2 Mix the squares in the cup, and spill them out.
3 Remove all the squares that have an X showing. Count the squares left, record the number, and return the remaining squares to the cup.
4 Repeat steps 2 and 3 until there are five or fewer squares left. Make a graph of your results with the number of spills on the x-axis and the number of squares remaining after each spill on the y-axis.
Analyze Data How many spills did you need to remove half the squares? To remove three fourths?
Calculate If each spill represents one year, what is the half-life of the squares?
FIGURE 19–4 Radioactive Decay A half-life is the time it takes half the radioactive atoms in a sample to decay. The half-life of potassium-40 is 1.26 billion years.
dDifferent radioactive isotopes decay at different rates, so they have different half-lives. Elements with short half-lives are used to date recent fossils. Elements with long half-lives are used for dating older fossils. To understand this, think of timing sports events. For a 50-yard dash, a coach depends on the fast-moving second hand of a stopwatch. To time a marathon, slower-moving hour and minute hands are also important.
A number of radioactive isotopes are used to determine the ages of rocks and fossils. An isotope known as carbon-14 is particularly useful for directly dating organisms that lived in the recent past. Carbon-14 is produced at a steady rate in the upper atmosphere, so air generally contains a tiny amount of it, in addition to the much more common stable, nonradioactive form, carbon-12. Plants take carbon-14 in when they absorb carbon dioxide during photosynthesis, and animals acquire it when they eat plants or other animals. Once an organism dies, it no longer takes in this isotope, so its age can be determined by the amount of carbon-14 still remaining in tissues such as bone, hair, or wood. Carbon-14 has a half-life of roughly 5730 years, so its use is limited to organisms that lived in the last 60,000 years.

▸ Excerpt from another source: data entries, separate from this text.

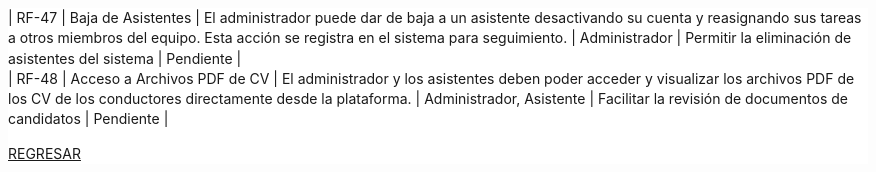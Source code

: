 | RF-47        | Baja de Asistentes                                                              |  El administrador puede dar de baja a un asistente desactivando su cuenta y reasignando sus tareas a otros miembros del equipo. Esta acción se registra en el sistema para seguimiento.                                                                                                                                                                                                                                                                                                                                                                                                                                                                                                                                                                                |   Administrador                 | Permitir la eliminación de asistentes del sistema                                           | Pendiente |                                                                                                                                                                                                                                                                                                
| RF-48        | Acceso a Archivos PDF de CV                                                     |  El administrador y los asistentes deben poder acceder y visualizar los archivos PDF de los CV de los conductores directamente desde la plataforma.                                                                                                                                                                                                                                                                                                                                                                                                                                                                                                                                                                                                                    |   Administrador, Asistente      | Facilitar la revisión de documentos de candidatos                                           | Pendiente |                                                                                                                                                                                                                                                                                                


[REGRESAR](../../README.md)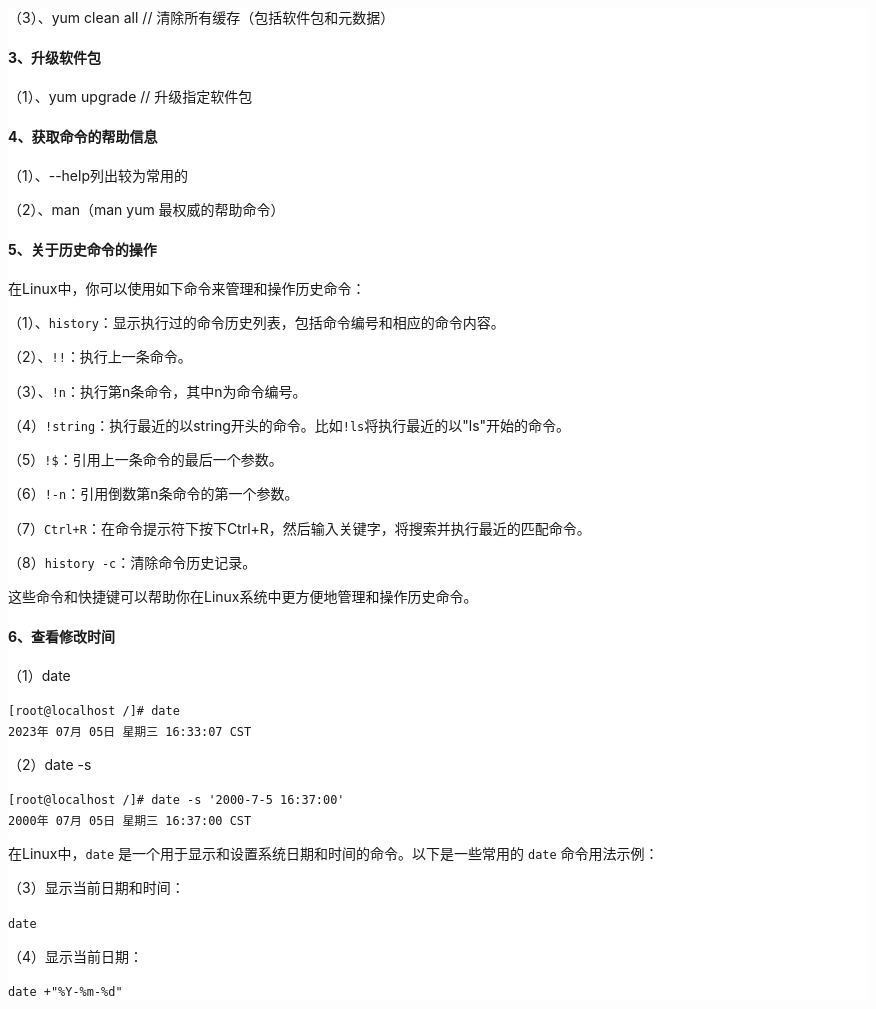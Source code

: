 （3）、yum clean all                // 清除所有缓存（包括软件包和元数据）

#### 3、升级软件包

（1）、yum upgrade <package-name>  // 升级指定软件包

#### 4、获取命令的帮助信息

（1）、--help列出较为常用的

（2）、man（man  yum  最权威的帮助命令）

#### 5、关于历史命令的操作

在Linux中，你可以使用如下命令来管理和操作历史命令：

（1）、`history`：显示执行过的命令历史列表，包括命令编号和相应的命令内容。

（2）、`!!`：执行上一条命令。

（3）、`!n`：执行第n条命令，其中n为命令编号。

（4）`!string`：执行最近的以string开头的命令。比如`!ls`将执行最近的以"ls"开始的命令。

（5）`!$`：引用上一条命令的最后一个参数。

（6）`!-n`：引用倒数第n条命令的第一个参数。

（7）`Ctrl+R`：在命令提示符下按下Ctrl+R，然后输入关键字，将搜索并执行最近的匹配命令。

（8）`history -c`：清除命令历史记录。

这些命令和快捷键可以帮助你在Linux系统中更方便地管理和操作历史命令。

#### 6、查看修改时间

（1）date

```
[root@localhost /]# date
2023年 07月 05日 星期三 16:33:07 CST
```

（2）date  -s

```
[root@localhost /]# date -s '2000-7-5 16:37:00'
2000年 07月 05日 星期三 16:37:00 CST
```

在Linux中，`date` 是一个用于显示和设置系统日期和时间的命令。以下是一些常用的 `date` 命令用法示例：

（3）显示当前日期和时间：

```
date
```

（4）显示当前日期：

```
date +"%Y-%m-%d"
```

Older fossils can be dated indirectly by dating the rock layers in which they are found. Isotopes with much longer half-lives are used for this purpose, including potassium-40 (half-life: 1.26 billion years, shown in Figure 19–4), uranium-238 (4.5 billion years), and rubidium-87 (48.8 billion years). Over many years, geologists have combined the use of these and other isotope methods to make increasingly accurate estimates of the ages of geological formations. These studies have provided direct physical evidence for the ages of the index fossils used to identify periods of Earth history.
In Your Notebook Explain why carbon-14 can't be used to estimate the age of very old fossils.